Whenever a line below holds the word "void", count it; please give only the final number.

**DATA FOR PROCESSING**
▶
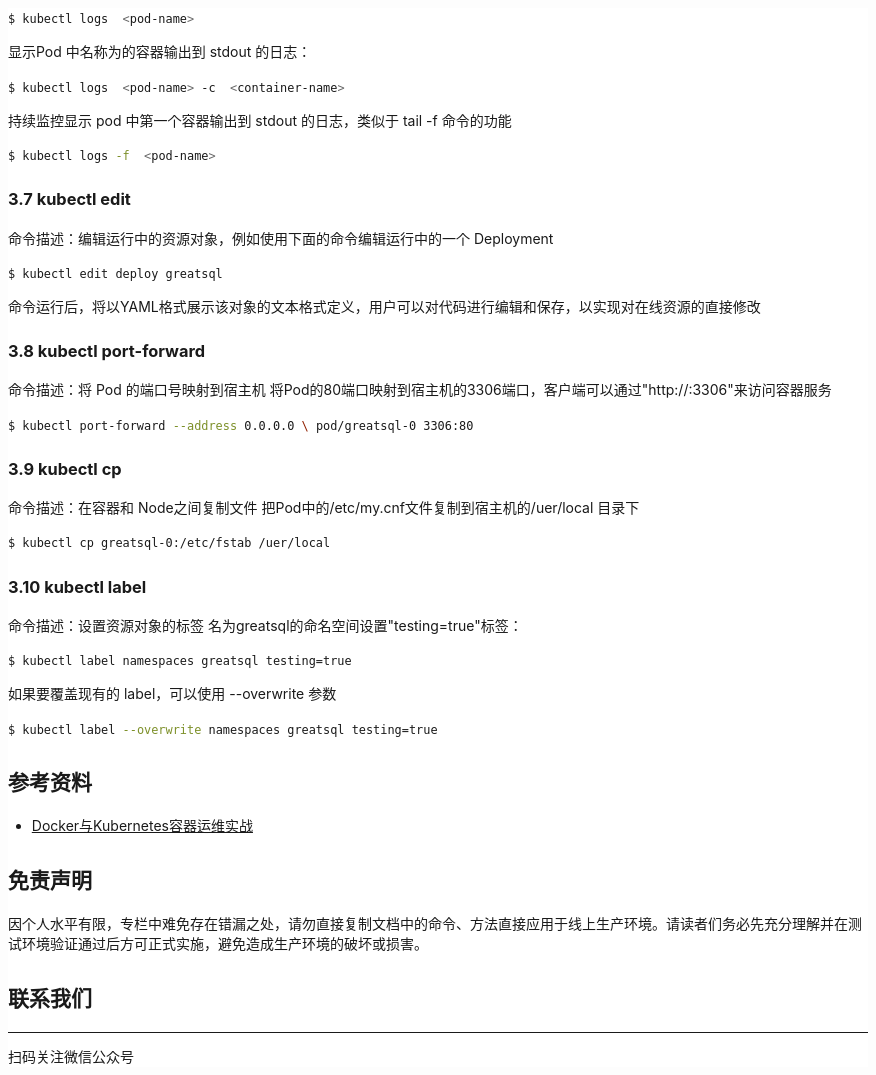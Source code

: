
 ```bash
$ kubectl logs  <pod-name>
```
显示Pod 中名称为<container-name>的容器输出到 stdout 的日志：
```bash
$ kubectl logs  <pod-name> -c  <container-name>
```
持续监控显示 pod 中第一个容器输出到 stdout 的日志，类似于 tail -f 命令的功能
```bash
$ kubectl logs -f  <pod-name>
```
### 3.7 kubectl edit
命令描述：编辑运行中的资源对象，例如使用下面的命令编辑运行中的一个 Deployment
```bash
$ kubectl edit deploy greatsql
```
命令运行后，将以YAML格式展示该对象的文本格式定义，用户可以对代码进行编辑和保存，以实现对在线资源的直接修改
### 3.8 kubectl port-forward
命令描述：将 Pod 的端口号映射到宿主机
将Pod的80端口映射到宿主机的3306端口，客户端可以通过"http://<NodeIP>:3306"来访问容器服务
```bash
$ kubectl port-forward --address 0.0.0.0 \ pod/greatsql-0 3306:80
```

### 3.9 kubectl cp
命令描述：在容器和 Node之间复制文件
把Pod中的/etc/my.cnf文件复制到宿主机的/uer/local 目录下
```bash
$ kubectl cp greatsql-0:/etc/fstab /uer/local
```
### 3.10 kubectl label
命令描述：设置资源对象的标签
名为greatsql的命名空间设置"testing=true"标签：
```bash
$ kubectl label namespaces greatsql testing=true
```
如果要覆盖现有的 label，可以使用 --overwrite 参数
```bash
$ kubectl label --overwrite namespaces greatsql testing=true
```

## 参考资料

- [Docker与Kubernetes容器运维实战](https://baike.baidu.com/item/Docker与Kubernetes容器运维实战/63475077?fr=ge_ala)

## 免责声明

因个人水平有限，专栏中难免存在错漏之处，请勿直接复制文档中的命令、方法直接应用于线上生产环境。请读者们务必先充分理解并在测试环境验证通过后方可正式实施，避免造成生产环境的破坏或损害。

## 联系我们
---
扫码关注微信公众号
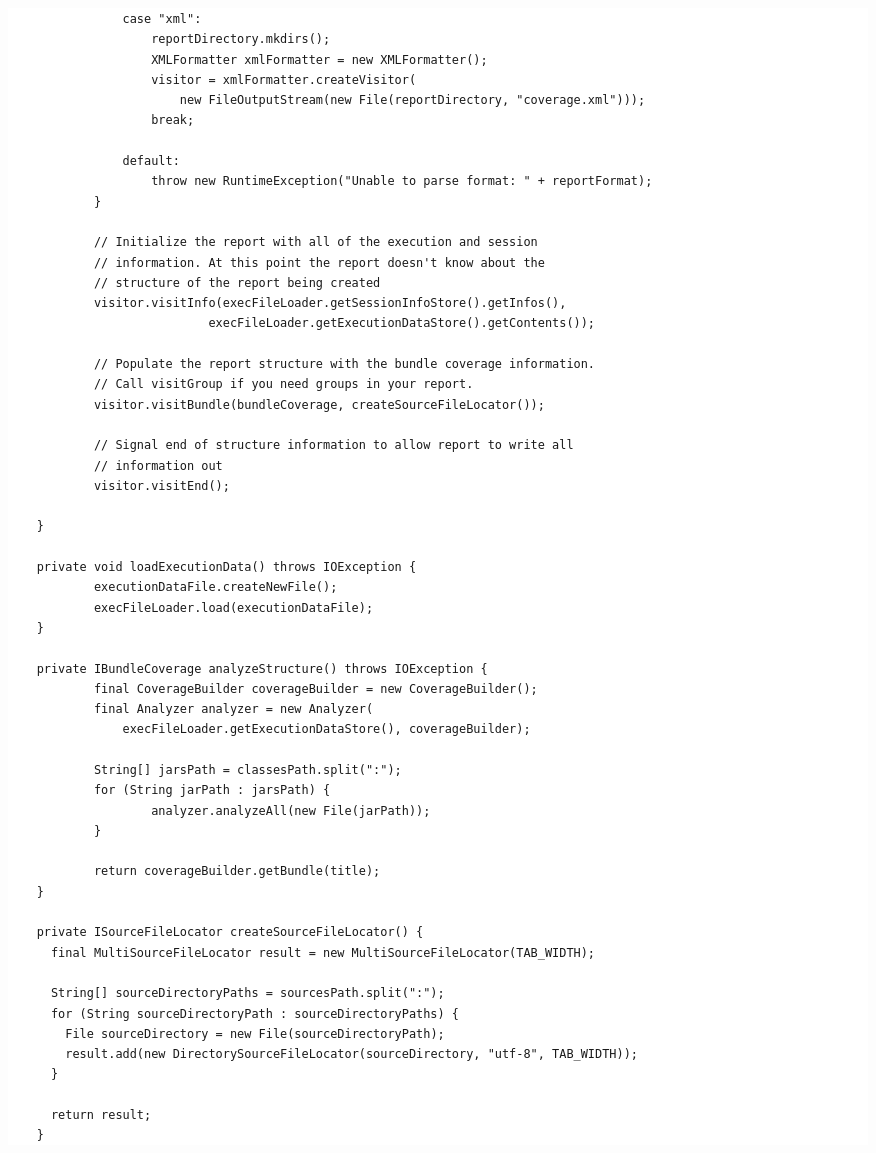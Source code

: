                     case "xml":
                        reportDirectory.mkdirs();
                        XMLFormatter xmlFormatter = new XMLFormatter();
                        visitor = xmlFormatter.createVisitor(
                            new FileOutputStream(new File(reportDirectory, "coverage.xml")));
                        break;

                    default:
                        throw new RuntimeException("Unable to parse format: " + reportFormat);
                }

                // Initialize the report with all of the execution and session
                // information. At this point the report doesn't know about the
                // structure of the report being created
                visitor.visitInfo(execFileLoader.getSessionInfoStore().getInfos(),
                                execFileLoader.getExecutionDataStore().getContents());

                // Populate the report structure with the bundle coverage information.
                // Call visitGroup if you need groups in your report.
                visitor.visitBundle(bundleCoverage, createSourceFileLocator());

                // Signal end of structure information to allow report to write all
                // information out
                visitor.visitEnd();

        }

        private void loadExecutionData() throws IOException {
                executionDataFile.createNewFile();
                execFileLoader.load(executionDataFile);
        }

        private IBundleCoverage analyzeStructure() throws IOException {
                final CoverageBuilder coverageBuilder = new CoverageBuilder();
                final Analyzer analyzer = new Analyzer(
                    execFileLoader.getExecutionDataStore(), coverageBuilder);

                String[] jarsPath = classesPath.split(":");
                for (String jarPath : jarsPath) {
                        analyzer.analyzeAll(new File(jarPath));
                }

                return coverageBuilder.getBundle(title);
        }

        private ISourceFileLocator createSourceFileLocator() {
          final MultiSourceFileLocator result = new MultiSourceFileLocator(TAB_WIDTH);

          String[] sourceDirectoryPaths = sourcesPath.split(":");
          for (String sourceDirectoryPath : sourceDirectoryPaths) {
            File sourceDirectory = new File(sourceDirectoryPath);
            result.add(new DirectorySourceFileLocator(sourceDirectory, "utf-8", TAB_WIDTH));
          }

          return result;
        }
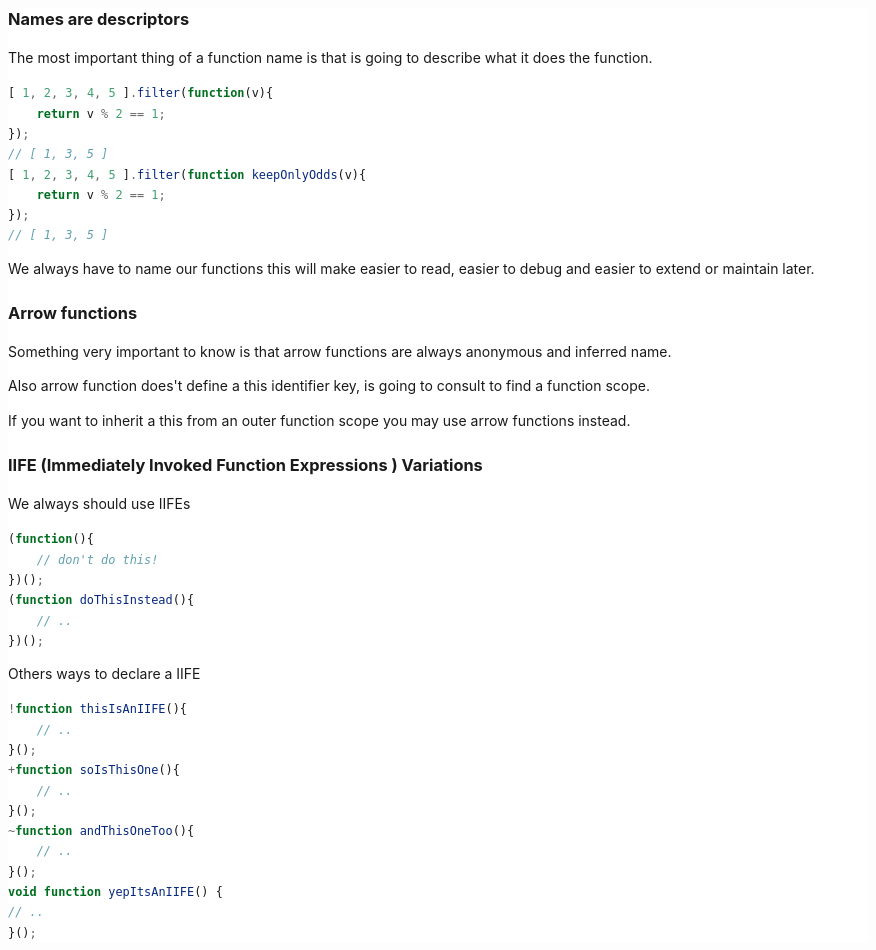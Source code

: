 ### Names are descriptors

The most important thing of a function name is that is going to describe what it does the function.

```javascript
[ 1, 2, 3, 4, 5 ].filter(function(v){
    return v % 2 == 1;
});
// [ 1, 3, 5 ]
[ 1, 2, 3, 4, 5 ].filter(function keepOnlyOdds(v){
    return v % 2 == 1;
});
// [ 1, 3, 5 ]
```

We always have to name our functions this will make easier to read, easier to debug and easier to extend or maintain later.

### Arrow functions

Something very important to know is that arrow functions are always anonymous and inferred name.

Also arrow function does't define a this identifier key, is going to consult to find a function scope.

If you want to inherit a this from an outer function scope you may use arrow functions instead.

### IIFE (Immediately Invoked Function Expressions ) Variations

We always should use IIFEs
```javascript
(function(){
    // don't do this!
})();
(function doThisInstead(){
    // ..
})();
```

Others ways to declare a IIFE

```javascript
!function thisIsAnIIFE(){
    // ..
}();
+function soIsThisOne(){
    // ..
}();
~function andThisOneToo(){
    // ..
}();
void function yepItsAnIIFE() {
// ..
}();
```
◀
**SOLVED PROBLEM**
2